AnnoCaseLaw: A Richly-Annotated Dataset For Benchmarking Explainable Legal Judgment Prediction
Magnus Sesodia, Alina Petrova, John Armour, Thomas Lukasiewicz, Oana-Maria Camburu, Puneet K. Dokania, Philip Torr, Christian Schroeder de Witt
TL;DR
AnnoCaseLaw introduces a richly annotated dataset of 471 U.S. civil negligence appellate decisions designed to advance explainable legal judgment prediction. By defining three tasks—Judgment Prediction, Concept Identification, and Automated Case Annotation—and benchmarking strong LLMs, the work reveals persistent difficulty in legal reasoning, especially with precedent-based inferences and nuanced concept labeling. The dataset provides expert token-level annotations across five types and 36 binary concepts, enabling interpretable AI research and more human-aligned reasoning in legal NLP. The findings suggest that targeted fine-tuning, few-shot prompting, and future self-explanation approaches are needed to achieve reliable performance, with promising directions in concept-based models and bias analysis for fairer legal AI systems.
Abstract
Legal systems worldwide continue to struggle with overwhelming caseloads, limited judicial resources, and growing complexities in legal proceedings. Artificial intelligence (AI) offers a promising solution, with Legal Judgment Prediction (LJP) -- the practice of predicting a court's decision from the case facts -- emerging as a key research area.

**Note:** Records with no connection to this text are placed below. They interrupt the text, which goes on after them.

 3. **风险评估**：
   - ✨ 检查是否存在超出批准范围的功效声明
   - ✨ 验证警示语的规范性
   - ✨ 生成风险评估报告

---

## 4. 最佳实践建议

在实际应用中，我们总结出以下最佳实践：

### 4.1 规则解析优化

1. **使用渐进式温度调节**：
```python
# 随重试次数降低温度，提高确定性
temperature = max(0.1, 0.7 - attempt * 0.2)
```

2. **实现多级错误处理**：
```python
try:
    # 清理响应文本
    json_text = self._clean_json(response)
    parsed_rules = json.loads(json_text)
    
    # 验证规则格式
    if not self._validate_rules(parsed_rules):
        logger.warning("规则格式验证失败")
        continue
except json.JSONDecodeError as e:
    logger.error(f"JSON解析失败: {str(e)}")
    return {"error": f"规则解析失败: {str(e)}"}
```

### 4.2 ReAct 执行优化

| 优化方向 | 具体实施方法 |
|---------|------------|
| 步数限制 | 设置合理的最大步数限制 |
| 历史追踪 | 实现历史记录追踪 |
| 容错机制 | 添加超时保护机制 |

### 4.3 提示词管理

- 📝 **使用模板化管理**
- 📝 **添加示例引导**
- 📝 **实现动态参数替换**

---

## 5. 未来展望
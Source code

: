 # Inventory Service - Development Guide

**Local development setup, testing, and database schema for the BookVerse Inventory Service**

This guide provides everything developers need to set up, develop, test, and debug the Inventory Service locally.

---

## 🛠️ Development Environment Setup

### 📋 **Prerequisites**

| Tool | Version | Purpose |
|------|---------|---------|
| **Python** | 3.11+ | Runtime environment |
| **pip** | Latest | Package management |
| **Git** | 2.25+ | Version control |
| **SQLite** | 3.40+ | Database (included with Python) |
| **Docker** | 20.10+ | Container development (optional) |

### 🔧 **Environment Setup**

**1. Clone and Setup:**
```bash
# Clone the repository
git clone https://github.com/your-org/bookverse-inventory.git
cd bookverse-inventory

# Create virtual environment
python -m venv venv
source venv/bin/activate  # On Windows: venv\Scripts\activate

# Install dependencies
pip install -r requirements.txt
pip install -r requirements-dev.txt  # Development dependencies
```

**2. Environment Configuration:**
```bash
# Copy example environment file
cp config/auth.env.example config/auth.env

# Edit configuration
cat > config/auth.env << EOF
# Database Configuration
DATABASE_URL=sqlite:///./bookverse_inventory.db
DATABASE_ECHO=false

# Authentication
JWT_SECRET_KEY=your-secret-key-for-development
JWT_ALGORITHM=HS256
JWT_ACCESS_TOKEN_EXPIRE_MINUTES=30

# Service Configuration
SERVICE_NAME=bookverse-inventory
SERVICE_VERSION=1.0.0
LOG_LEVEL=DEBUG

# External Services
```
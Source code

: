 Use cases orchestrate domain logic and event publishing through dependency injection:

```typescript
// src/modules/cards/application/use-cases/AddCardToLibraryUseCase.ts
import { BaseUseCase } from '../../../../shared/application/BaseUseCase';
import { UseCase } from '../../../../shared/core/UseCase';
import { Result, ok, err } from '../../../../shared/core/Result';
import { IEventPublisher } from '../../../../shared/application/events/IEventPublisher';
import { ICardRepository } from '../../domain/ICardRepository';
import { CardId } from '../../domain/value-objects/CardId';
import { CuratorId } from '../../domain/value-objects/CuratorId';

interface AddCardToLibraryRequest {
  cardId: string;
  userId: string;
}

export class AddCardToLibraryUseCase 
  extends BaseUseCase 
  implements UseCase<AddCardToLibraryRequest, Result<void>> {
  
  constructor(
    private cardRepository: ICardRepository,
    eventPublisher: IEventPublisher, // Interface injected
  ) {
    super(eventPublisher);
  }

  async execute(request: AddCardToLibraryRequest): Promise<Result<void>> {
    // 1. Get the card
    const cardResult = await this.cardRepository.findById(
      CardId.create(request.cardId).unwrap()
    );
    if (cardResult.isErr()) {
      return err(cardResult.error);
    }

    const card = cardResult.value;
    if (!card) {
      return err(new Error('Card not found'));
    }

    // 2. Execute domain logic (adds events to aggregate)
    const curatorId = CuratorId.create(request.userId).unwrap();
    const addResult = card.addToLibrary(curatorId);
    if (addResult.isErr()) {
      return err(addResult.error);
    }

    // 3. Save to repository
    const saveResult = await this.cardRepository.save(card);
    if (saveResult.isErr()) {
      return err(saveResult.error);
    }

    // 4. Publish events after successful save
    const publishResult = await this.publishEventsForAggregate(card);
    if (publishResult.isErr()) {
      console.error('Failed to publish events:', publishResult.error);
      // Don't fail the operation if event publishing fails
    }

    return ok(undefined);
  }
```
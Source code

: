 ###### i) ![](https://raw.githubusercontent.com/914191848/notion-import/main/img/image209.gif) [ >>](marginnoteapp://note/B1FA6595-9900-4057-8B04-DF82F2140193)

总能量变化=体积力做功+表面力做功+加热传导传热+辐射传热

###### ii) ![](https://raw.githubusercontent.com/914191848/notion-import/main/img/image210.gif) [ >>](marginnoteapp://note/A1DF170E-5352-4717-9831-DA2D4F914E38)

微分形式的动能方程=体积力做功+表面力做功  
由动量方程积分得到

However, existing datasets often formulate the task of LJP unrealistically, not reflecting its true difficulty. They also lack high-quality annotation essential for legal reasoning and explainability. To address these shortcomings, we introduce AnnoCaseLaw, a first-of-its-kind dataset of 471 meticulously annotated U.S. Appeals Court negligence cases. Each case is enriched with comprehensive, expert-labeled annotations that highlight key components of judicial decision making, along with relevant legal concepts. Our dataset lays the groundwork for more human-aligned, explainable LJP models. We define three legally relevant tasks: (1) judgment prediction; (2) concept identification; and (3) automated case annotation, and establish a performance baseline using industry-leading large language models (LLMs). Our results demonstrate that LJP remains a formidable task, with application of legal precedent proving particularly difficult. Code and data are available at https://github.com/anonymouspolar1/annocaselaw.